彼はこのまま終わらない、私が絶対よくしてみせるーー。強い信念のもと、彼女は奔走した。そして、秀行さんに手を差し伸べてくれる医師を求め、2人は奈良から彼の地元・福島、さらに山形へと転居・転院を繰り返した。
「山形で診てくださった嚥下機能のリハビリ専門の先生が、とても親身になってくれた。のみ込む力が回復してくると、彼の全身の状態もどんどんよくなっていったんです。それまで混濁しがちだった意識も、はっきりするように。その後、その先生が長野の病院に移ることになり、私たちも’17年の暮れ、ここに移住してきたんです」
’20年、彼の意識障害が癒えたことで、2人同意のもと入籍。はれて、2人は夫婦になったのだ。
■時間にして2分。左手を動かして書かれた4文字「しあわせ」
やがて、秀行さんは左手をかすかに動かせるまで回復。リハビリがてら、その左手でペンを持ち、妻の介助のもと、簡単な絵を描くのが日課の1つとなっていった。
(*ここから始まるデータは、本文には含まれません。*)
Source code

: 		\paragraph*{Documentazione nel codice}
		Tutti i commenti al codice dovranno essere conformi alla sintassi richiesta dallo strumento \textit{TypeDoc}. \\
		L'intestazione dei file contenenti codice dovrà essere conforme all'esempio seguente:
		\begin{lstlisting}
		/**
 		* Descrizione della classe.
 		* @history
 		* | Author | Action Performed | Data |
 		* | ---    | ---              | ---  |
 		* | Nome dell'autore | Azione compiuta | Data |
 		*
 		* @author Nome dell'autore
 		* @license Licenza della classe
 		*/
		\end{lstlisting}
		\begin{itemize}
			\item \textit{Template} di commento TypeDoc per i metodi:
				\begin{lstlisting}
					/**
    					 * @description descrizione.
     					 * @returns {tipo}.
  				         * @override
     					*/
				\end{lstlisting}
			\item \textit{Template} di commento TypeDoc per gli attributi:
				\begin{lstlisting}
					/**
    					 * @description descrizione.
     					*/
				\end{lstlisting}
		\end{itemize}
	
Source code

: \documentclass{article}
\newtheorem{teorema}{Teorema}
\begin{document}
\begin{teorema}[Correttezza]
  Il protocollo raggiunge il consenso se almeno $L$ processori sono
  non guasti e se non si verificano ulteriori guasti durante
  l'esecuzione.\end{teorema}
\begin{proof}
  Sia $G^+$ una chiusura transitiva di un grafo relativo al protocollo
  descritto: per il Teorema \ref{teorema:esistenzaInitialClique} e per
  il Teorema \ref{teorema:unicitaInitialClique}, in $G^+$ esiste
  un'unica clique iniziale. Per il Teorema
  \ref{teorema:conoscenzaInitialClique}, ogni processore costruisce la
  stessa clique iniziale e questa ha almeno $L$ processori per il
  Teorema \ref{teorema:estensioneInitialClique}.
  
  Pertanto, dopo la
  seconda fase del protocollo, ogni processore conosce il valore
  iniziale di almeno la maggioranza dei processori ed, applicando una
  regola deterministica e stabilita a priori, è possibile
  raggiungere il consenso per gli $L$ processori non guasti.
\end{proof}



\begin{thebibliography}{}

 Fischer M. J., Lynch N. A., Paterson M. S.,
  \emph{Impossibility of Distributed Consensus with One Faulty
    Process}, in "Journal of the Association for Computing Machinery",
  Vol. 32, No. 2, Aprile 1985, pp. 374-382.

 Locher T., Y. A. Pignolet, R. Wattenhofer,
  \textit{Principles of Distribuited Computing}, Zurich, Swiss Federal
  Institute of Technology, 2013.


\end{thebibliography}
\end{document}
「そのうち、たどたどしいですが、字も書けるようになって。
ところが、奇跡が起きる。
「今年の1月です。朝から彼、ずっとニコニコと私を見ていて。『言いたいことあるの?』と聞いても、ニコニコだけ。『試しに書いてみてよ』と、いつものペンとスケッチブックを用意すると……」
時間にしておよそ2分。懸命に左手を動かし続けた彼が記したのは「しあわせ」の4文字だった。
「『え、まさか!?』って、本当に驚いて朝から大号泣しました。『幸せって書いてくれたの?』って聞いても、彼はいまのようにニコニコと笑うだけでしたけど。もう、この4文字とその笑顔で、私の10年間は報われた、そう思えました」
病いに倒れる以前の秀行さんは、サプライズが大好きだったという。
「何も言わずにカメラをプレゼントしてくれたり。
こう言って笑う織子さんの目に、光るものが浮かんで見えた。